§ **Material to process**

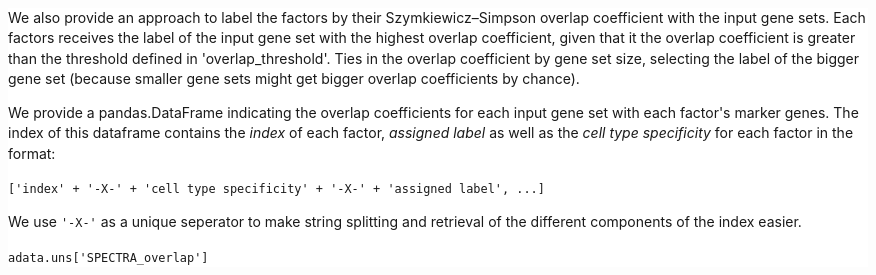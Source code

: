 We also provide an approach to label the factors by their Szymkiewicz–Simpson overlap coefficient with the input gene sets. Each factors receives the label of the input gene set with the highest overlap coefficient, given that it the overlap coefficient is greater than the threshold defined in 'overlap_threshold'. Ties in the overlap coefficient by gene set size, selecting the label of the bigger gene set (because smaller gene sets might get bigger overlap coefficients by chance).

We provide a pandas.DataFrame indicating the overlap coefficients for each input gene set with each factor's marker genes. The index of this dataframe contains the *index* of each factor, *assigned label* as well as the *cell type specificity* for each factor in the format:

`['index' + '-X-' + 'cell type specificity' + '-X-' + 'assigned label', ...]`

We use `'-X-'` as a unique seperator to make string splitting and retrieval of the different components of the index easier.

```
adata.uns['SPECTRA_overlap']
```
==
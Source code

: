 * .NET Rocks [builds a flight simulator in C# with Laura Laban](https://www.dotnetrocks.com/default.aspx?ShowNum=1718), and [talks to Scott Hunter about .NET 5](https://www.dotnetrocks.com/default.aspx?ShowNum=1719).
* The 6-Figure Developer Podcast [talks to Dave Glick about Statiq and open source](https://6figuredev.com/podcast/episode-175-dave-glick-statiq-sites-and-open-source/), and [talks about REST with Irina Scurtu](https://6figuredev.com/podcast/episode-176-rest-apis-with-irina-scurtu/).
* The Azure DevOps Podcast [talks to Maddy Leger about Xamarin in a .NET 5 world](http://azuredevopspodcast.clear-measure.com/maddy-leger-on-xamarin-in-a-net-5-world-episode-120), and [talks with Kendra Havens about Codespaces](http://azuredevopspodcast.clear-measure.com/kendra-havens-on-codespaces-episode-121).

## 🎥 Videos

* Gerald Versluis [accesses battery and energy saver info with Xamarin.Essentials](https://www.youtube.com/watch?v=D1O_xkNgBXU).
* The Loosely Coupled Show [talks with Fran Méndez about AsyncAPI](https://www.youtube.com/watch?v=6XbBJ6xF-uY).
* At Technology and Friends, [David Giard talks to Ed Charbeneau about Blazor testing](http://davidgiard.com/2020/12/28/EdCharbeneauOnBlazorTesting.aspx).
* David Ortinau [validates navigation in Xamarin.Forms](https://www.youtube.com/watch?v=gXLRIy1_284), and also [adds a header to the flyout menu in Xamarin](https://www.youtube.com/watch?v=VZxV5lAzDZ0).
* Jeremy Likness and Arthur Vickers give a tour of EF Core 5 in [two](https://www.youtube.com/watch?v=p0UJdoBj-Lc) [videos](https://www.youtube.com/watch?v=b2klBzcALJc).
...
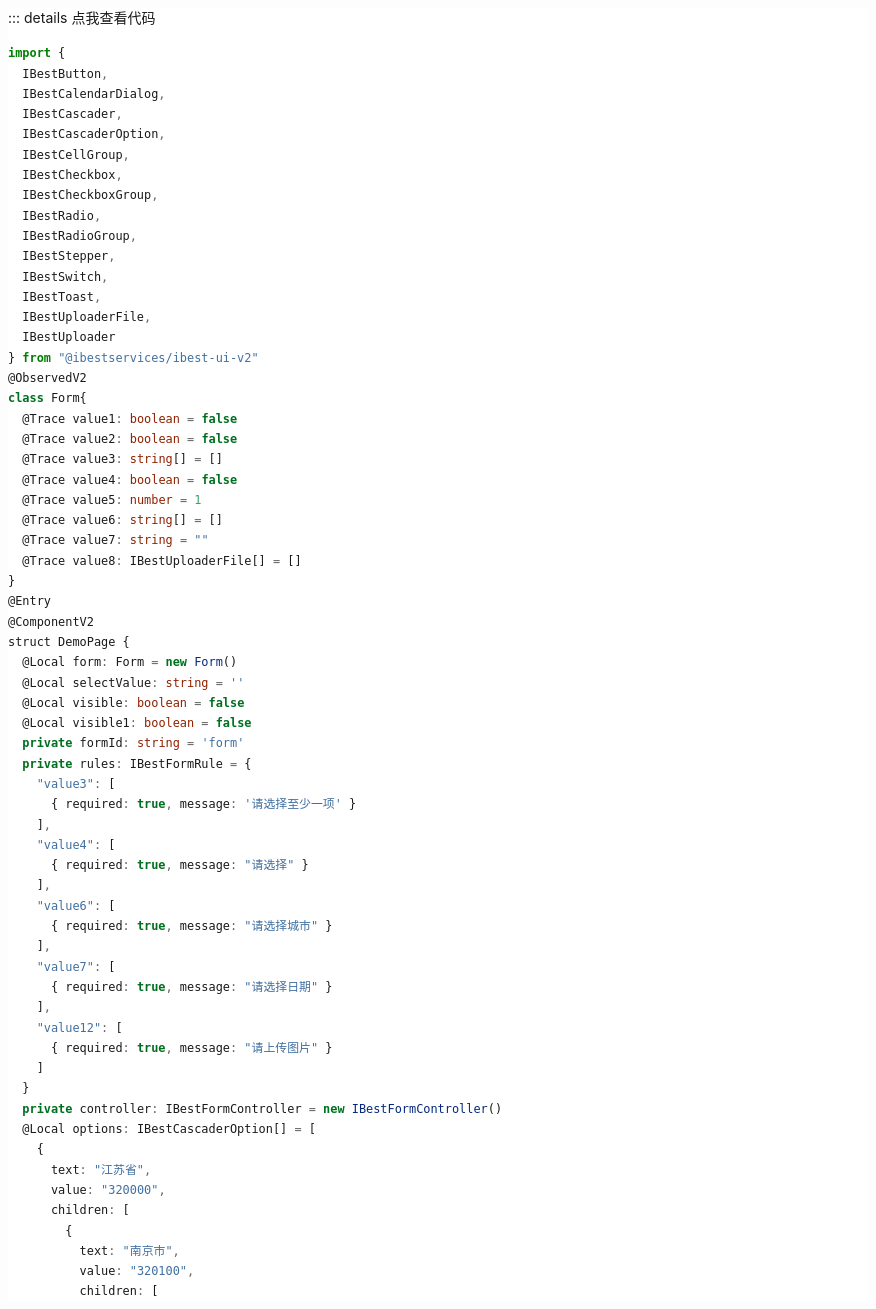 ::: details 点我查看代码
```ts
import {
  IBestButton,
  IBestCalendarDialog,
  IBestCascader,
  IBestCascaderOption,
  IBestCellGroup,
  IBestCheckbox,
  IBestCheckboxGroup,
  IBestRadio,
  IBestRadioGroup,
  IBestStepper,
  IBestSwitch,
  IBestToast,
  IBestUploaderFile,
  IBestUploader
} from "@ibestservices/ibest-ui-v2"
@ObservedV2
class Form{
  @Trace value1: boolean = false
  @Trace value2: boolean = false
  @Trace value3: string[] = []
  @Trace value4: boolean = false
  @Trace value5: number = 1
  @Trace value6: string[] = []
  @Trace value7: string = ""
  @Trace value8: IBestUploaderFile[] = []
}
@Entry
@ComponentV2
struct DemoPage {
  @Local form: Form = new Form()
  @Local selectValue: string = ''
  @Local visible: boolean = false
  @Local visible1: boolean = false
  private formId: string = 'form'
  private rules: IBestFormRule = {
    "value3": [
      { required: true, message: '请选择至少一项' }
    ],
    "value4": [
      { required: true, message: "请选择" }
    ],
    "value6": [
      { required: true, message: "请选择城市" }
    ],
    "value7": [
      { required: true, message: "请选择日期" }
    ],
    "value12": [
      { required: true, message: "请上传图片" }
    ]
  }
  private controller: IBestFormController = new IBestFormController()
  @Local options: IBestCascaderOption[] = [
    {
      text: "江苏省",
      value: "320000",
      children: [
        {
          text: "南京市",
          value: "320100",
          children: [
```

§ **Task directions**
Taking the entries above, print exactly the lines starting at the line with "The Azure DevOps" and ending at the line with "Gerald Versluis [accesses", both included.

§ **Finished task**
* The Azure DevOps Podcast [talks to Maddy Leger about Xamarin in a .NET 5 world](http://azuredevopspodcast.clear-measure.com/maddy-leger-on-xamarin-in-a-net-5-world-episode-120), and [talks with Kendra Havens about Codespaces](http://azuredevopspodcast.clear-measure.com/kendra-havens-on-codespaces-episode-121).

## 🎥 Videos

* Gerald Versluis [accesses battery and energy saver info with Xamarin.Essentials](https://www.youtube.com/watch?v=D1O_xkNgBXU).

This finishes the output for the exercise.